• Exploring the Principal's Role in High Poverty Schools with High Literacy Achievement

      Jay, Jill E.
      The purpose of this qualitative study was to explore educational aspects which help explain high early-literacy acquisition in high-poverty elementary schools. Through this qualitative study, the perceptions of key staff members, including the principal, in four high achieving, high-poverty schools were explored in three areas: 1) contributing aspects of highlevel, early-literacy achievement in their particular school setting; 2) role of the principal in a high-poverty school that attains a high level of early-literacy achievement; and 3) how high early-literacy achievement occurred in their particular school setting. The schools in the study were located in multiple states that the researcher had access to and met the study criteria.
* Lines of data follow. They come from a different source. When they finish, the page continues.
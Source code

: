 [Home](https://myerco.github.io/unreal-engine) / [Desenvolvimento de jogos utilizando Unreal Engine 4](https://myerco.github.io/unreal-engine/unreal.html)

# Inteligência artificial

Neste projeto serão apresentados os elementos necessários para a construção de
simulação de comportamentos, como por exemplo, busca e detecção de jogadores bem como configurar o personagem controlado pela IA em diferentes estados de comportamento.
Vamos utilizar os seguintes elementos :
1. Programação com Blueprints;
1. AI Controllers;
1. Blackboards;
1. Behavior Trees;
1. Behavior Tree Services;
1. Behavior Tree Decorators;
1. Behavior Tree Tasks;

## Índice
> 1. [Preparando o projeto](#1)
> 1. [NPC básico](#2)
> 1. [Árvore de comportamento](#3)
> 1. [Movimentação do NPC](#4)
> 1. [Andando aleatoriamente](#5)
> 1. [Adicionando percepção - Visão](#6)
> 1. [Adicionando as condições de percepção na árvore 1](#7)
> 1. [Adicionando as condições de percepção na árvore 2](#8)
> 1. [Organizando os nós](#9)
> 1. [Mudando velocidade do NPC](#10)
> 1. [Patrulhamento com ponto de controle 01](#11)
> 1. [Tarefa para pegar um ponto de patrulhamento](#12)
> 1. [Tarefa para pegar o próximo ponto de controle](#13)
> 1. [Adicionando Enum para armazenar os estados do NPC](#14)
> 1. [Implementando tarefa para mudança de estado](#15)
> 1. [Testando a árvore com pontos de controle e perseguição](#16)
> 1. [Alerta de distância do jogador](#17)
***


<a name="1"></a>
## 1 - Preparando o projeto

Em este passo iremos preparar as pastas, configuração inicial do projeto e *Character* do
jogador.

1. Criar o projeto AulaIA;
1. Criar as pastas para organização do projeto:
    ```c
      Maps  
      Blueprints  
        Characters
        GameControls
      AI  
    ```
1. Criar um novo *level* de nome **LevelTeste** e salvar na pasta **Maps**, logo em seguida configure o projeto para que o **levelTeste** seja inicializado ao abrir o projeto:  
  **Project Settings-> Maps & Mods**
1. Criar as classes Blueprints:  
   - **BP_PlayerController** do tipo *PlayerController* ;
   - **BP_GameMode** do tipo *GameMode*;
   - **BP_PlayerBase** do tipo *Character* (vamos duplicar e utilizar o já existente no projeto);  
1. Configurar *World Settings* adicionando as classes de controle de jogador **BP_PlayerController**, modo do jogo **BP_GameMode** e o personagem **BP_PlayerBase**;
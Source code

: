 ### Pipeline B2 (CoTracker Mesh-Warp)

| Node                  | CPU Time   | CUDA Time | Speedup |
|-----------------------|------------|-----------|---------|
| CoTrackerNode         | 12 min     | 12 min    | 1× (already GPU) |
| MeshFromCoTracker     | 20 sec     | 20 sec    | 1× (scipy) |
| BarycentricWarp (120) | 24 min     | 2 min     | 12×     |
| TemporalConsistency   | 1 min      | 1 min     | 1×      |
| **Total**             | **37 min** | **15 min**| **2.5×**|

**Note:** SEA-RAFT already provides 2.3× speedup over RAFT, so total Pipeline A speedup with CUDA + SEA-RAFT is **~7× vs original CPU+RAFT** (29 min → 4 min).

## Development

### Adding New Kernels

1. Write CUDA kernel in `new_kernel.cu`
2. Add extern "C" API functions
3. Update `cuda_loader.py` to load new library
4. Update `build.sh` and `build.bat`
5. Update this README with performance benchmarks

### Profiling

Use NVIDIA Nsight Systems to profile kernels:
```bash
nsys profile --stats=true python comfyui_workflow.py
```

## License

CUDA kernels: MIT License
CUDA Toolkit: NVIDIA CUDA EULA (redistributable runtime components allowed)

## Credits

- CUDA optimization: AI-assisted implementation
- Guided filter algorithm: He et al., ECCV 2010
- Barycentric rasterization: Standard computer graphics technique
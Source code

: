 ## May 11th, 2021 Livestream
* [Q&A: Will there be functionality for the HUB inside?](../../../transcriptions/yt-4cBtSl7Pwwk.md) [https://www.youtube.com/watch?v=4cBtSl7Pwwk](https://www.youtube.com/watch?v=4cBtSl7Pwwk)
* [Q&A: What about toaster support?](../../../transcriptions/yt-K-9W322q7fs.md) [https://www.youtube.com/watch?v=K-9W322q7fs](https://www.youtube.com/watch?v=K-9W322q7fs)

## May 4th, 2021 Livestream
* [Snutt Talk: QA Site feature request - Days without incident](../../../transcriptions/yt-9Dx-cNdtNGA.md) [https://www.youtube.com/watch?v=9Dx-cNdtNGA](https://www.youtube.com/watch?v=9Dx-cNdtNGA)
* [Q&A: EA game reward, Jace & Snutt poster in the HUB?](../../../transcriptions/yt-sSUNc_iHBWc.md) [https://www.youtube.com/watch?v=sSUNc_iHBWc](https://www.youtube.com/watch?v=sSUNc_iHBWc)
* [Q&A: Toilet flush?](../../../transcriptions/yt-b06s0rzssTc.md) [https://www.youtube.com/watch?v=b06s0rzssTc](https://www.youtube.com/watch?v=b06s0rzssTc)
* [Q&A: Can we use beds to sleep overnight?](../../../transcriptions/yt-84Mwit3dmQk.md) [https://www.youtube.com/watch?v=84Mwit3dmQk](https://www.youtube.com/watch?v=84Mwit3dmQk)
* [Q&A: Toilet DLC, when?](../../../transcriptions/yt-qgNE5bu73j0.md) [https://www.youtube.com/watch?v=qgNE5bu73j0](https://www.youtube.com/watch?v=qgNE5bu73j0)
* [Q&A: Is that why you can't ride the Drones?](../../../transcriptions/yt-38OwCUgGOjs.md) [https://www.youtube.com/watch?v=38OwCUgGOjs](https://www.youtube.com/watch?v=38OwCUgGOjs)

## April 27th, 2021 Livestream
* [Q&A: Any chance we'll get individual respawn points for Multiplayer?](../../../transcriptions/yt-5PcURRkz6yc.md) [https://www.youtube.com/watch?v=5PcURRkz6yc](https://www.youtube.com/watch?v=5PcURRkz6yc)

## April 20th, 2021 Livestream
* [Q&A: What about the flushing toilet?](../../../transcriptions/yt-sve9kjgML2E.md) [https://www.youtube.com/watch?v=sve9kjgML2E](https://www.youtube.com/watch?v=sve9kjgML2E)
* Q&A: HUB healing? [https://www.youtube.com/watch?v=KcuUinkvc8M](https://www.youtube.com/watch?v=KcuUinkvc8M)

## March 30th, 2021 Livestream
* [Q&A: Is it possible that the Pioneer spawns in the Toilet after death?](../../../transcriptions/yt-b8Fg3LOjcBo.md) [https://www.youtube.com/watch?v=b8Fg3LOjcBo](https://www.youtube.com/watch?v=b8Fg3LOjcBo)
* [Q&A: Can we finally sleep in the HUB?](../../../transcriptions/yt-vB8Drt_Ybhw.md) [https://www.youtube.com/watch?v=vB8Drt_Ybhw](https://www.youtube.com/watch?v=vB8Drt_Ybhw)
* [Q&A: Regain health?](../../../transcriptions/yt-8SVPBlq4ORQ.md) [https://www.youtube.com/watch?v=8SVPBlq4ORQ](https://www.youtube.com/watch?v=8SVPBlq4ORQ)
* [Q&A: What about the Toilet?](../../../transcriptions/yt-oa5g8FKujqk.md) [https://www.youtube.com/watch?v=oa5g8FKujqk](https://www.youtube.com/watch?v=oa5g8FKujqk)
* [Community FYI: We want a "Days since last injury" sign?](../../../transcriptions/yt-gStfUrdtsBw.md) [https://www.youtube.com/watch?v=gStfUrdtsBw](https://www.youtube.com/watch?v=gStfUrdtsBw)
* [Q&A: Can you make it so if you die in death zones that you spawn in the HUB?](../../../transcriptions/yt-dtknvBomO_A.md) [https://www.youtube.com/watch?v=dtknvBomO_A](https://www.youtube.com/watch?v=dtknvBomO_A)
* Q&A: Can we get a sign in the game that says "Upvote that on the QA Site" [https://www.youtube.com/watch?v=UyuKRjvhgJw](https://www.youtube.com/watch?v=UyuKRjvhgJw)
The topics of the related literature reviewed included early-literacy and student achievement, as well as the role of the principal in effective early-literacy intervention. In this study, findings of contributing aspects of high-level, early-literacy achievement included collaboration, reflective practice, a system of progress monitoring that improved the students’ meta-cognition, a resident literacy expert, a positive climate of trust and respect, and distributed leadership. In exploring the principal’s role, three elements emerged; establishment of a tiered system of literacy, creation of a schedule that ensured tiered instruction and collaboration, and releasing ineffective teachers. Elements that emerged from the topic of how early-literacy achievement occurred were high expectations for all students, and over-arching district and/or school-wide literacy goals. Insight gained from this study should assist schools in their endeavor to create a safety net of best practices to meet the goal of literacy acquisition for all students.